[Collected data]

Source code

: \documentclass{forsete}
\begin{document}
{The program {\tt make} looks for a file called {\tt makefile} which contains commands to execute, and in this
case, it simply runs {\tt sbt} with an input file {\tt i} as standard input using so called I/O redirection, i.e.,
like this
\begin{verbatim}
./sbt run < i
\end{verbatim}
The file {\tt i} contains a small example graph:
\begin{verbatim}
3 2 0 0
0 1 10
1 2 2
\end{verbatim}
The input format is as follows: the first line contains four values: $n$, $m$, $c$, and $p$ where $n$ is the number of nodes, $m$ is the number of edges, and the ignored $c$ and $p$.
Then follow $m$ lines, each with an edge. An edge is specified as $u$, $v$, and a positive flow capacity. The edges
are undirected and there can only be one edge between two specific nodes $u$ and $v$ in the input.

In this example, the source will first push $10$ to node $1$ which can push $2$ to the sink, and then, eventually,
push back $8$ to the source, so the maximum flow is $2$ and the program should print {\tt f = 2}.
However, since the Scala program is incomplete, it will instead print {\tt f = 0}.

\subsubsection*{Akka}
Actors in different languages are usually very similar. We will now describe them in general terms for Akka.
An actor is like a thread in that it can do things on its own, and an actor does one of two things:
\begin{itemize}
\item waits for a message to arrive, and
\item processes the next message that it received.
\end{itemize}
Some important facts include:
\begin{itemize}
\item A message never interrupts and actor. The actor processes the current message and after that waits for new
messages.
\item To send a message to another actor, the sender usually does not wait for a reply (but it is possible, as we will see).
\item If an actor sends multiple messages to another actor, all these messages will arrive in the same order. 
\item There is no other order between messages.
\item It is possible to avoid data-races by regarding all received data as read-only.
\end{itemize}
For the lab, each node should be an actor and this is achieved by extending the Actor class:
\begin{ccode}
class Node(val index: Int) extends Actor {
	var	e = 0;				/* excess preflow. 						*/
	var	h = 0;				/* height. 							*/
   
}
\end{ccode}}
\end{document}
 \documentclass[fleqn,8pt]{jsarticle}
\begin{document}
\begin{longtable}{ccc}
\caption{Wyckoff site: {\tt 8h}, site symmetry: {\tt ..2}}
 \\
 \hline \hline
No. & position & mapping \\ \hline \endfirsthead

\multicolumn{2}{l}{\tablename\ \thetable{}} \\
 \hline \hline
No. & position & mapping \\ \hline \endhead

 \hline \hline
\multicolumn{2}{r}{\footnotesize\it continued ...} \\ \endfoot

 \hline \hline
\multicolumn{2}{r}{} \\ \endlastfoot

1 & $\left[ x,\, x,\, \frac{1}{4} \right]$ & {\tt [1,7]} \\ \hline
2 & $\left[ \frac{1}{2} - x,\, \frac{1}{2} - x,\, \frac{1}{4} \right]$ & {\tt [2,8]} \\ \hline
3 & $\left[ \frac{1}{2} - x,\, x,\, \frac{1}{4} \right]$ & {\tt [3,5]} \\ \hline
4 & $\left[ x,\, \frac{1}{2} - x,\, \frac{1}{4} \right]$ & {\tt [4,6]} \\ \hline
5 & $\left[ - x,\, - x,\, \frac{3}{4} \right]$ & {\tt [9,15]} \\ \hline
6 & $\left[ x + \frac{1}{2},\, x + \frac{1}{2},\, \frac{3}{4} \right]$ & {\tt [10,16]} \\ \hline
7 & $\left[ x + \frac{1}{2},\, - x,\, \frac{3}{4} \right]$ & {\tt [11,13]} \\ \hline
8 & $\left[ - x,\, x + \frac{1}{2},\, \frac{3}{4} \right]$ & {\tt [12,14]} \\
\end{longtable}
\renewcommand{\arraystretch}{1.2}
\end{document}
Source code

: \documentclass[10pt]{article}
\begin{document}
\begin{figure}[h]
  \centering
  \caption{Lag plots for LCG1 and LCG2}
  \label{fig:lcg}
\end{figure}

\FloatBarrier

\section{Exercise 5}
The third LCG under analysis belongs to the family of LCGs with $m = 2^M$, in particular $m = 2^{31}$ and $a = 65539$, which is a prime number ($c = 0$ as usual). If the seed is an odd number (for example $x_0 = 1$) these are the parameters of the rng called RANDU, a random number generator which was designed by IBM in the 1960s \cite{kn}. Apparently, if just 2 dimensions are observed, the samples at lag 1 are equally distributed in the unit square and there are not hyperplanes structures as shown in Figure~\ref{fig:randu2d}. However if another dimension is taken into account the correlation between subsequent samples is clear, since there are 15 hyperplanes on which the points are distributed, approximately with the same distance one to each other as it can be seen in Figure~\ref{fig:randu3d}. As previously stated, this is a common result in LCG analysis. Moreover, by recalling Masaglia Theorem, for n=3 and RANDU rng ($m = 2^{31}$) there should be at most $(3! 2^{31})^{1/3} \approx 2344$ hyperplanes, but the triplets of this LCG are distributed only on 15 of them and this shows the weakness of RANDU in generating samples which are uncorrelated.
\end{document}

EXERCISE AIM = With nothing left out, copy every record exactly.

FINISHED TASK =
Source code

: \documentclass{forsete}
\begin{document}
{The program {\tt make} looks for a file called {\tt makefile} which contains commands to execute, and in this
case, it simply runs {\tt sbt} with an input file {\tt i} as standard input using so called I/O redirection, i.e.,
like this
\begin{verbatim}
./sbt run < i
\end{verbatim}
The file {\tt i} contains a small example graph:
\begin{verbatim}
3 2 0 0
0 1 10
1 2 2
\end{verbatim}
The input format is as follows: the first line contains four values: $n$, $m$, $c$, and $p$ where $n$ is the number of nodes, $m$ is the number of edges, and the ignored $c$ and $p$.
Then follow $m$ lines, each with an edge. An edge is specified as $u$, $v$, and a positive flow capacity. The edges
are undirected and there can only be one edge between two specific nodes $u$ and $v$ in the input.

In this example, the source will first push $10$ to node $1$ which can push $2$ to the sink, and then, eventually,
push back $8$ to the source, so the maximum flow is $2$ and the program should print {\tt f = 2}.
However, since the Scala program is incomplete, it will instead print {\tt f = 0}.

\subsubsection*{Akka}
Actors in different languages are usually very similar. We will now describe them in general terms for Akka.
An actor is like a thread in that it can do things on its own, and an actor does one of two things:
\begin{itemize}
\item waits for a message to arrive, and
\item processes the next message that it received.
\end{itemize}
Some important facts include:
\begin{itemize}
\item A message never interrupts and actor. The actor processes the current message and after that waits for new
messages.
\item To send a message to another actor, the sender usually does not wait for a reply (but it is possible, as we will see).
\item If an actor sends multiple messages to another actor, all these messages will arrive in the same order. 
\item There is no other order between messages.
\item It is possible to avoid data-races by regarding all received data as read-only.
\end{itemize}
For the lab, each node should be an actor and this is achieved by extending the Actor class:
\begin{ccode}
class Node(val index: Int) extends Actor {
	var	e = 0;				/* excess preflow. 						*/
	var	h = 0;				/* height. 							*/
   
}
\end{ccode}}
\end{document}
 \documentclass[fleqn,8pt]{jsarticle}
\begin{document}
\begin{longtable}{ccc}
\caption{Wyckoff site: {\tt 8h}, site symmetry: {\tt ..2}}
 \\
 \hline \hline
No. & position & mapping \\ \hline \endfirsthead

\multicolumn{2}{l}{\tablename\ \thetable{}} \\
 \hline \hline
No. & position & mapping \\ \hline \endhead

 \hline \hline
\multicolumn{2}{r}{\footnotesize\it continued ...} \\ \endfoot

 \hline \hline
\multicolumn{2}{r}{} \\ \endlastfoot

1 & $\left[ x,\, x,\, \frac{1}{4} \right]$ & {\tt [1,7]} \\ \hline
2 & $\left[ \frac{1}{2} - x,\, \frac{1}{2} - x,\, \frac{1}{4} \right]$ & {\tt [2,8]} \\ \hline
3 & $\left[ \frac{1}{2} - x,\, x,\, \frac{1}{4} \right]$ & {\tt [3,5]} \\ \hline
4 & $\left[ x,\, \frac{1}{2} - x,\, \frac{1}{4} \right]$ & {\tt [4,6]} \\ \hline
5 & $\left[ - x,\, - x,\, \frac{3}{4} \right]$ & {\tt [9,15]} \\ \hline
6 & $\left[ x + \frac{1}{2},\, x + \frac{1}{2},\, \frac{3}{4} \right]$ & {\tt [10,16]} \\ \hline
7 & $\left[ x + \frac{1}{2},\, - x,\, \frac{3}{4} \right]$ & {\tt [11,13]} \\ \hline
8 & $\left[ - x,\, x + \frac{1}{2},\, \frac{3}{4} \right]$ & {\tt [12,14]} \\
\end{longtable}
\renewcommand{\arraystretch}{1.2}
\end{document}
Source code

: \documentclass[10pt]{article}
\begin{document}
\begin{figure}[h]
  \centering
  \caption{Lag plots for LCG1 and LCG2}
  \label{fig:lcg}
\end{figure}

\FloatBarrier

\section{Exercise 5}
The third LCG under analysis belongs to the family of LCGs with $m = 2^M$, in particular $m = 2^{31}$ and $a = 65539$, which is a prime number ($c = 0$ as usual). If the seed is an odd number (for example $x_0 = 1$) these are the parameters of the rng called RANDU, a random number generator which was designed by IBM in the 1960s \cite{kn}. Apparently, if just 2 dimensions are observed, the samples at lag 1 are equally distributed in the unit square and there are not hyperplanes structures as shown in Figure~\ref{fig:randu2d}. However if another dimension is taken into account the correlation between subsequent samples is clear, since there are 15 hyperplanes on which the points are distributed, approximately with the same distance one to each other as it can be seen in Figure~\ref{fig:randu3d}. As previously stated, this is a common result in LCG analysis. Moreover, by recalling Masaglia Theorem, for n=3 and RANDU rng ($m = 2^{31}$) there should be at most $(3! 2^{31})^{1/3} \approx 2344$ hyperplanes, but the triplets of this LCG are distributed only on 15 of them and this shows the weakness of RANDU in generating samples which are uncorrelated.
\end{document}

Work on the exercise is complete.